Originally Posted by MacosNerd View Post
Why not create a new thread. Most people will probably stop visiting this thread because the conversation has run its course and you'll not get the general feedback to your observation.
I might do just that...

Now stop the presses - I agree with you

Cool, nice to be agreed with!

For the record, I'm not against these assortment of $20-40 utilities from existing, it's just that owning a Mac can become expensive when you need to shell out this kind of money for a little utility you may desperately need to only run once or twice, or configure and leave running in the background transparently, or whatever...

I understand the draw to having a nice GUI, but even after spending the money on one of these aforementioned utilities there is no guarantee that they will continue to work reliably on the back-end.

Given that often a healthy amount of the work on the back-end and a variable amount of work on the front end are often already done in the form of these Linux apps, all I'm saying is that it would be nice to be able to tap into this when desired without the compilation/installation headaches.

If the bridge between X11 Linux and X11 OS X was a little narrower, perhaps people would be more interested to contributing to projects like Fink or MacPorts.

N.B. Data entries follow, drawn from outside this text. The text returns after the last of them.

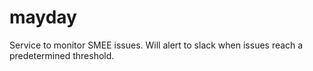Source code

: # mayday
Service to monitor SMEE issues. Will alert to slack when issues reach a predetermined threshold.
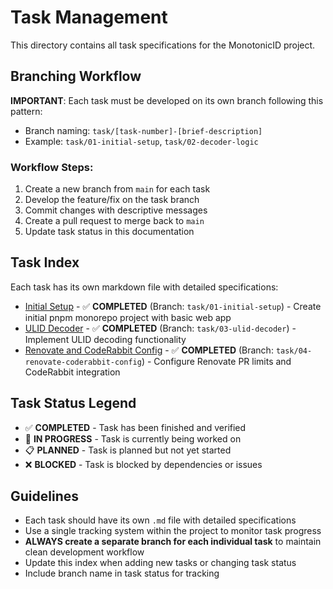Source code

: # Task Management

This directory contains all task specifications for the MonotonicID project.

## Branching Workflow

**IMPORTANT**: Each task must be developed on its own branch following this pattern:
- Branch naming: `task/[task-number]-[brief-description]`
- Example: `task/01-initial-setup`, `task/02-decoder-logic`

### Workflow Steps:
1. Create a new branch from `main` for each task
2. Develop the feature/fix on the task branch
3. Commit changes with descriptive messages
4. Create a pull request to merge back to `main`
5. Update task status in this documentation

## Task Index

Each task has its own markdown file with detailed specifications:

- [Initial Setup](./01-initial-setup.md) - ✅ **COMPLETED** (Branch: `task/01-initial-setup`) - Create initial pnpm monorepo project with basic web app
- [ULID Decoder](./03-ulid-decoder.md) - ✅ **COMPLETED** (Branch: `task/03-ulid-decoder`) - Implement ULID decoding functionality
- [Renovate and CodeRabbit Config](./04-renovate-coderabbit-config.md) - ✅ **COMPLETED** (Branch: `task/04-renovate-coderabbit-config`) - Configure Renovate PR limits and CodeRabbit integration

## Task Status Legend

- ✅ **COMPLETED** - Task has been finished and verified
- 🔄 **IN PROGRESS** - Task is currently being worked on
- 📋 **PLANNED** - Task is planned but not yet started
- ❌ **BLOCKED** - Task is blocked by dependencies or issues

## Guidelines

- Each task should have its own `.md` file with detailed specifications
- Use a single tracking system within the project to monitor task progress
- **ALWAYS create a separate branch for each individual task** to maintain clean development workflow
- Update this index when adding new tasks or changing task status
- Include branch name in task status for tracking
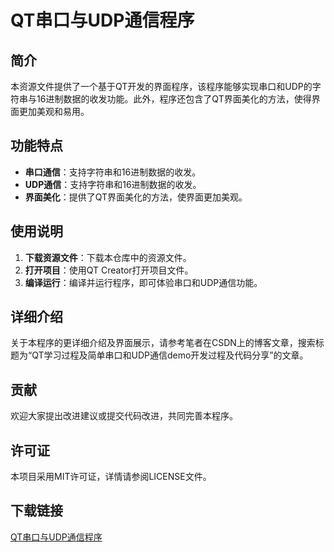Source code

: # QT串口与UDP通信程序

## 简介

本资源文件提供了一个基于QT开发的界面程序，该程序能够实现串口和UDP的字符串与16进制数据的收发功能。此外，程序还包含了QT界面美化的方法，使得界面更加美观和易用。

## 功能特点

- **串口通信**：支持字符串和16进制数据的收发。
- **UDP通信**：支持字符串和16进制数据的收发。
- **界面美化**：提供了QT界面美化的方法，使界面更加美观。

## 使用说明

1. **下载资源文件**：下载本仓库中的资源文件。
2. **打开项目**：使用QT Creator打开项目文件。
3. **编译运行**：编译并运行程序，即可体验串口和UDP通信功能。

## 详细介绍

关于本程序的更详细介绍及界面展示，请参考笔者在CSDN上的博客文章，搜索标题为“QT学习过程及简单串口和UDP通信demo开发过程及代码分享”的文章。

## 贡献

欢迎大家提出改进建议或提交代码改进，共同完善本程序。

## 许可证

本项目采用MIT许可证，详情请参阅LICENSE文件。

## 下载链接

[QT串口与UDP通信程序](https://pan.quark.cn/s/a4b0241e157f)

If these were to approach the robustness and reliability of apt-get or FreeBSD ports, there would not only be more port maintainers but also package maintainers - the latter for people that want to forgo compilation and having to have XCode installed and all that.

With these pieces in place, this would make OS X Server far stronger of a product for people that want to run open source services on Server - especially if Apple were to put their own weight behind this project.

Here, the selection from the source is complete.